Миры и столкновенья Осипа Мандельштама :: Амелин Григорий
Страница:
56 из 80
Многозначительная пауза “села” – это кружево камня (“кружевом, камень, будь”), виртуозная пустота, умолчание, которое держит милые узоры смысла: “Настоящий труд – это брюссельское кружево. В нем главное то, на чем держится узор: воздух, проколы, прогулы. ‹…› У нас есть библия труда…” (III, 178 ). “Воздух – вещь языка”, – говорил Бродский. Кружево – тождество формы и пустоты. Оно – не объект обозначения, а способ некоего предельного выражения и скольжения звуковой материи. Как у Малларме, когда событие значимо своим отсутствием или отменой, поскольку отсутствие как раз и является его положением в пустоте в качестве чистого события. По Августину, сотворив мир из ничто, Бог привнес это ничто в сотворенную природу.
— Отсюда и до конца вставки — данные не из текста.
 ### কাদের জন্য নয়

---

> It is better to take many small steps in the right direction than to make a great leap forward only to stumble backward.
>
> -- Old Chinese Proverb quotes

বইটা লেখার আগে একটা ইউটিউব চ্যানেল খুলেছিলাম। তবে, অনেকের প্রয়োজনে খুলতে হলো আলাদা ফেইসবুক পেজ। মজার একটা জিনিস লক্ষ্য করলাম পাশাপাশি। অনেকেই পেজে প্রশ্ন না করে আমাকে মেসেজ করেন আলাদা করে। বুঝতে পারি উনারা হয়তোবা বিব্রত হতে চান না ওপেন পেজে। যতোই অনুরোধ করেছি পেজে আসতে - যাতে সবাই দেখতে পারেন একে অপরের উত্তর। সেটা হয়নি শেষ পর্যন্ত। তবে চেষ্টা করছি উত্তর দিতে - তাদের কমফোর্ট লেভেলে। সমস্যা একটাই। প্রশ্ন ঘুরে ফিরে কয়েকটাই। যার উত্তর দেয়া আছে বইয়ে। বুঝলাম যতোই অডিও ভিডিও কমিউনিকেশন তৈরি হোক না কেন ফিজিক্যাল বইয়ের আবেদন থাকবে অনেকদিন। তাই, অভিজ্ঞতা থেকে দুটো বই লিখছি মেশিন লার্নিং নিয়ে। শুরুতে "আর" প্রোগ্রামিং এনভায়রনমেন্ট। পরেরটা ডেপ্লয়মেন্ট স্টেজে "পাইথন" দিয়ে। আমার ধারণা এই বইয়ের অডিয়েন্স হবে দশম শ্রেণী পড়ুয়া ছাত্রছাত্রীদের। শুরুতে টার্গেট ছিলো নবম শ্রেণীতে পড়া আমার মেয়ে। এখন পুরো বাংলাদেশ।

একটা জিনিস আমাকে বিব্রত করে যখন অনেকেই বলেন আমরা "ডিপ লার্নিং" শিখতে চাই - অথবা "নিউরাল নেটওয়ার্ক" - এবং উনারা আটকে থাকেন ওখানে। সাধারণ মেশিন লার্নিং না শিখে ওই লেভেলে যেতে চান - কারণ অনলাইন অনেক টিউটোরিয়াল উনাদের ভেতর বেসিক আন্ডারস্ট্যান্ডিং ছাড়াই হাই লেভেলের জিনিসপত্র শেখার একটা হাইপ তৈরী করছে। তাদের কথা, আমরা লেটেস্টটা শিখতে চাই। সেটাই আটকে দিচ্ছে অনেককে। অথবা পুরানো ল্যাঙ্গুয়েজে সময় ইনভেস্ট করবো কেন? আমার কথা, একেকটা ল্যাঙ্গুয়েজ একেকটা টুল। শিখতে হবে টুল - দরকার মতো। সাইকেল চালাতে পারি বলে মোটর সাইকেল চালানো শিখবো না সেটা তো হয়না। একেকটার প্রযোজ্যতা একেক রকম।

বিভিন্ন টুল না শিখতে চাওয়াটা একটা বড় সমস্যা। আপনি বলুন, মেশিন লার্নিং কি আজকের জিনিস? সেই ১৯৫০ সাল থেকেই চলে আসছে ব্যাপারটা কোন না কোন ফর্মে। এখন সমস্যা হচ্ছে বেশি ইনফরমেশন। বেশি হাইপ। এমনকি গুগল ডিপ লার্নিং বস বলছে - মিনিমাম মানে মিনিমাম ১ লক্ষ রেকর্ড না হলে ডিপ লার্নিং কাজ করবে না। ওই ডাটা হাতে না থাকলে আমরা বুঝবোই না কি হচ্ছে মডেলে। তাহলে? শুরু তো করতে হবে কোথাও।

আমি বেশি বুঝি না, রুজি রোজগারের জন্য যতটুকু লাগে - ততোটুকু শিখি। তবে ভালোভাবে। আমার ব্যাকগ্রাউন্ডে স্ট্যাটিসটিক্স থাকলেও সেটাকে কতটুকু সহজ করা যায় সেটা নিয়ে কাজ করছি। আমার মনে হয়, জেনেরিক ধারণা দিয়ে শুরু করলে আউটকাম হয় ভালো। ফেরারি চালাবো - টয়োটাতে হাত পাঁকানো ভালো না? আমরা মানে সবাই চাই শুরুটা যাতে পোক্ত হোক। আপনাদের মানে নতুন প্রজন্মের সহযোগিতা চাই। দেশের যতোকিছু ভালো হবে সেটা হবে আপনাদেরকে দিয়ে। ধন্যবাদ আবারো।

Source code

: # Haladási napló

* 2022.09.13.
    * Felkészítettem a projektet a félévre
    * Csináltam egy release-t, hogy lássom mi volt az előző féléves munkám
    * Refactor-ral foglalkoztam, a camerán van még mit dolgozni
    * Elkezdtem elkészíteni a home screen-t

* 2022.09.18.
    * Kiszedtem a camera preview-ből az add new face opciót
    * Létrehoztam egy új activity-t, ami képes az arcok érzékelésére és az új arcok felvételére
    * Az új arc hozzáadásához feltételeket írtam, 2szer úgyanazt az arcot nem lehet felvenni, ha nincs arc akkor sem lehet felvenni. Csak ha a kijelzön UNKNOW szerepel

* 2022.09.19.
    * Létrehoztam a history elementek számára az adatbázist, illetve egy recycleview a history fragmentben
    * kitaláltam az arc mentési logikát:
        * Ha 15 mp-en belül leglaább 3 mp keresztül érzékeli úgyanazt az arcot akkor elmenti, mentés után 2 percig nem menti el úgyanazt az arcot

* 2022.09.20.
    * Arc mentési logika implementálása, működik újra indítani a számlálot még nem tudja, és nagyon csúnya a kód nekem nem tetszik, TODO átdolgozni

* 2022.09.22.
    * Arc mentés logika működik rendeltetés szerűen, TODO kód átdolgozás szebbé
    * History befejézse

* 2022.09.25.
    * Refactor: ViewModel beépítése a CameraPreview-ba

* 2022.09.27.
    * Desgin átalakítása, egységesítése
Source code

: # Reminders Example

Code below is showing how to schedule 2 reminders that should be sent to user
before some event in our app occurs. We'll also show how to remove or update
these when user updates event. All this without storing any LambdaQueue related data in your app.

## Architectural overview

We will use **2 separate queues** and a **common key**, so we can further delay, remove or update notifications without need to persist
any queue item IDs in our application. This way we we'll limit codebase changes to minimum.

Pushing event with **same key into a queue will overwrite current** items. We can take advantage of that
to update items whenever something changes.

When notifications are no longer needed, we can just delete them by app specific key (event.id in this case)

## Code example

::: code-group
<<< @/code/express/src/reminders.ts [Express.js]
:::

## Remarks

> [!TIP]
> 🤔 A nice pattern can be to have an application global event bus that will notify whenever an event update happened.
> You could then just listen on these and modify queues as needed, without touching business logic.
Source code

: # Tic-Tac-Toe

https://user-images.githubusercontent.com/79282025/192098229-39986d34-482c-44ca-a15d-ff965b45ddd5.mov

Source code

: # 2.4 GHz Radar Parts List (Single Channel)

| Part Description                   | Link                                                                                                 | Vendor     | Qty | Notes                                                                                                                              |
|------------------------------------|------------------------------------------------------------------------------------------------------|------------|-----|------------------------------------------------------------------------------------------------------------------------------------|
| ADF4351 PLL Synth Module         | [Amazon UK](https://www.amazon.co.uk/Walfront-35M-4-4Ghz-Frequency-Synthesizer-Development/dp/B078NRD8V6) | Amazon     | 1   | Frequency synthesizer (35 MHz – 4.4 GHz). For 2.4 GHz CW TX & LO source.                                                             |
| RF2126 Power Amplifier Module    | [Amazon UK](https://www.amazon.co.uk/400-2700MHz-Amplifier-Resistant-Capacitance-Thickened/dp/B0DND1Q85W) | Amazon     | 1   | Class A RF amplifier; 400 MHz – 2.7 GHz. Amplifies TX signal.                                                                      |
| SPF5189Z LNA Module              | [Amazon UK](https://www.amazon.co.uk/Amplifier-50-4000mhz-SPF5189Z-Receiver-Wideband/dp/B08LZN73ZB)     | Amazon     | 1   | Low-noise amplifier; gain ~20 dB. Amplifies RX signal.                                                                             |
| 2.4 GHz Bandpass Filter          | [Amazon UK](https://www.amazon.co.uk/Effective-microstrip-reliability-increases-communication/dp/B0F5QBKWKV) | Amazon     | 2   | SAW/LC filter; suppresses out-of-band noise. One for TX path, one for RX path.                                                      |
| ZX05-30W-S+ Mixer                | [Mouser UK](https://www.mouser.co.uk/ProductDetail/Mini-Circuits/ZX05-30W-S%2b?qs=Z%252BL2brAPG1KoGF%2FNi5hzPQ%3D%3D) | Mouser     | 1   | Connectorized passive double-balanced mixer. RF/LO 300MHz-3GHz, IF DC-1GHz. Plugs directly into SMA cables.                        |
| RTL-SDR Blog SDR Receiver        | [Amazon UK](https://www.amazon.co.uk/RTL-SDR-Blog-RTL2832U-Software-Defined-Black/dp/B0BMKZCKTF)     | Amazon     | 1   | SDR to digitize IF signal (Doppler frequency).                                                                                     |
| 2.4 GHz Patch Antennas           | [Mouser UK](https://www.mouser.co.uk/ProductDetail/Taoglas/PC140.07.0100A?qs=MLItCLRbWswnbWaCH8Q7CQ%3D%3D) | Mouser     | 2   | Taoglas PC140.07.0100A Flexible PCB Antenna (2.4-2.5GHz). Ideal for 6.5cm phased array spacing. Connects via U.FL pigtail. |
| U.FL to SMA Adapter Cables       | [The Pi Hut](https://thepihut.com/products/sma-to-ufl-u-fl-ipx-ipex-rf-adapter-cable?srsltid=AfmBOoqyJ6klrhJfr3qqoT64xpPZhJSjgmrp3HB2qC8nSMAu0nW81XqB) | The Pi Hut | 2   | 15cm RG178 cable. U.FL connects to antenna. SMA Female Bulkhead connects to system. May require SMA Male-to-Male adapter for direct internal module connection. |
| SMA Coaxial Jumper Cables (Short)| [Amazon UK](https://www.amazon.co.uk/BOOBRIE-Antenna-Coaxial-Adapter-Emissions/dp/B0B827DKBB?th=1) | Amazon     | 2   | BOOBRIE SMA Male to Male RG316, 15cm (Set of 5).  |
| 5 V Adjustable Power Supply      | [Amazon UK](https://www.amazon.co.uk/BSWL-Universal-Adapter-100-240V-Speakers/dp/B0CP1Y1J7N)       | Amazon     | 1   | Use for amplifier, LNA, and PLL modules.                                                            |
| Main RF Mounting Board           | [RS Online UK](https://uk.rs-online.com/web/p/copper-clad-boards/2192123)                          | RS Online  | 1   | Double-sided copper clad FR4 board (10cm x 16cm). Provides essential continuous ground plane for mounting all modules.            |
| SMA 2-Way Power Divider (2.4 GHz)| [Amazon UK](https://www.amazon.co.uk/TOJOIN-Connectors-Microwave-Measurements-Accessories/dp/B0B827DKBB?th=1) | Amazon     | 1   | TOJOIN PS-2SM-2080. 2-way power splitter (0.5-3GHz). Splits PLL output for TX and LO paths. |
Брюссельское кружево как первообраз поэтической речи возникает в “Зимней сказке” Г.Гейне:
Hier hab ich Spitzen, die feiner sind
Als die von Brussel und Mecheln,
Und pack ich einst meine Spitzen aus,
Sie werden euch sticheln und hecheln.
В переводе В.Левика:
Я там ношу кружева острот
Потоньше брюссельских кружев, –
Они исколют, изранят вас,
Свой острый блеск обнаружив.
У Андрея Белого: “…Нам готика дышит годами; и – вот: уж встают: кружевной собор Страсбурга, Кельнский Собор, Сан-Стефан”; “…Готический стиль кружевел нам из Страсбурга…”.